Our employee communications strategy is really simple; it’s about being clear on what the story we want to tell is, who tells it and how, who we tell it to, and how we listen to the response. That is essentially the function or purpose of any internal communications team. We plan around the year’s key project and cyclical milestones and our core channels. We have to continually review and adapt our plan as there is so much going on, and timings of things frequently change.

Are you able to give us any examples of how you engage employees at Carnival? What sort of initiatives to do you run to ensure your people are motivated at work?

As a business, our purpose is to create unforgettable holiday happiness. It’s a joyful and motivating purpose and one that gives us licence to help shape a fun and happy culture. We’d always aim to keep people engaged with a ‘face-first’ communications philosophy, so we put a lot of time and energy into events, employee experiences (e.g. volunteering on board, fundraising), managerial cascade, town hall announcements etc. On the events side, we create lots of opportunities for people to do something fun and different away from their daily work because there’s clearly a wellbeing benefit to that too.

How do you take onboard feedback from employees and how does it inform your approach?

All onboard team members are invited to complete end of tour surveys when they finish a contract and we work closely with our colleagues onboard to understand the ‘word on the street’. We use that insight to shape our key communications.  We’re in the process now of designing a framework for more formal listening groups to make that process a bit more structured and robust in terms of feedback loops. Before launching major product changes or key initiatives, we’ll always consult with management on board for their views to help us build the activity and address concerns. We’ve also recently launched an ideation initiative, Bright Ideas, in relation to HESS (Health, Environment, Safety and Security) which gives colleagues the chance to tell us the changes that could be made to make the working environment even better.

How do you measure the impact of your internal communications strategy and how do these feed into the organisation’s performance overall?

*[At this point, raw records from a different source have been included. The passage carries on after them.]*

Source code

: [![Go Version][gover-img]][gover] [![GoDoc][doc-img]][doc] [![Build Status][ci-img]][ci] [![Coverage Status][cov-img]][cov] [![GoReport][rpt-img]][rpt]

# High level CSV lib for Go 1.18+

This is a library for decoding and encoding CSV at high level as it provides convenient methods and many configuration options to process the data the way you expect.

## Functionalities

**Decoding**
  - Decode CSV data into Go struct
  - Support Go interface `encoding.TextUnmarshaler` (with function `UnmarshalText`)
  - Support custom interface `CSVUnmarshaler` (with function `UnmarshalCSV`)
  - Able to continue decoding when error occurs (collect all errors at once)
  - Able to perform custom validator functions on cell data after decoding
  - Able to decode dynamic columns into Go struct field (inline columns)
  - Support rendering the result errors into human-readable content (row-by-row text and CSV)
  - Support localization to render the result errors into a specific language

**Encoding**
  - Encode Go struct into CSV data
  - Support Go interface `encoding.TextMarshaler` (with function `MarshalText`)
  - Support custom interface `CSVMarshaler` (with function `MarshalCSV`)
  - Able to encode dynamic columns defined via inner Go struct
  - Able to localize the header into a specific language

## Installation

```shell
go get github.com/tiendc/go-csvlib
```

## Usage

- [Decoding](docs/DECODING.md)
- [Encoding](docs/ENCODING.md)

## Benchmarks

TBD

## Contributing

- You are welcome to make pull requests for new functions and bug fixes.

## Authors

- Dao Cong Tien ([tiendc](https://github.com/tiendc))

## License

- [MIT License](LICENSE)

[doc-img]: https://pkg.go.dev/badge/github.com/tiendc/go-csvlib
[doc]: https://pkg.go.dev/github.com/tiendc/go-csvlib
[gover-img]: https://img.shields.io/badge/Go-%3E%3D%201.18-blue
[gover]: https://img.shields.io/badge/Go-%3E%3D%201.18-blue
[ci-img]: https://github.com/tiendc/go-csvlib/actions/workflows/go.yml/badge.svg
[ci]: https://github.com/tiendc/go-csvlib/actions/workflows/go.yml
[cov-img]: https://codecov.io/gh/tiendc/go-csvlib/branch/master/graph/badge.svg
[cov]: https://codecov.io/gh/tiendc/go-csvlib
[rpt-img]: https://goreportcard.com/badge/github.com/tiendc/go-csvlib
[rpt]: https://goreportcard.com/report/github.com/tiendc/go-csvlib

Our main measure is our colleague eNPS – likeliness to recommend us as a great place to work, and that gives us a temperature check of how things are or are not landing. We get a lot of richness in the survey comments about communication effectiveness. We do regular surveys on bespoke initiatives and have frequent conversations with teams on board about how things are landing – quite a bit of the measurement is anecdotal. We’re just starting to get enough data to really be able to start drawing tangible links between engagement and business performance and expect to be able to do that more robustly by mid-2019. We’d love to get to a point where we could almost assign a value to an eNPS point.

Other than the measures you’ve outlined above, what does success look like in your job?

Success for an internal communications team is when you get to the point that colleagues recognise the value of what you do and the way you do it such that they want to engage you in what they’re doing. This business really recognises the importance of getting communication right and cares about it and so that way, I feel really fortunate. Our challenge now is to give colleagues the tools, skills and confidence to do it well for themselves rather than feeling like it’s our job to do it for them. I think it can feel quite overwhelming for people when they realise how much time and effort is involved in getting communication right and doing it well.

What made you get into internal communications and what do you enjoy most about your job?

I’d always wanted to write, since I was old enough to read and hold a pen and originally I wanted to become a journalist. After University, I did events and PR work and internal communications felt like a natural progression. The thing I love about my job is that internal communication isn’t really just about getting a message out. It’s about shaping a culture and employee experience and the impact you have is very tangible and therefore hugely rewarding. I really feel what I’m doing is important and making a difference in people’s work lives and that’s humbling. I also love that it gives you the chance to network and build relationships across the whole organisation and I feel like I’m always learning which really motivates me.

WeThrive would like to say a huge congratulations on being selected as finalists for the award and we hope you come out on top at the awards ceremony. It’s great to see a business doing employee engagement well!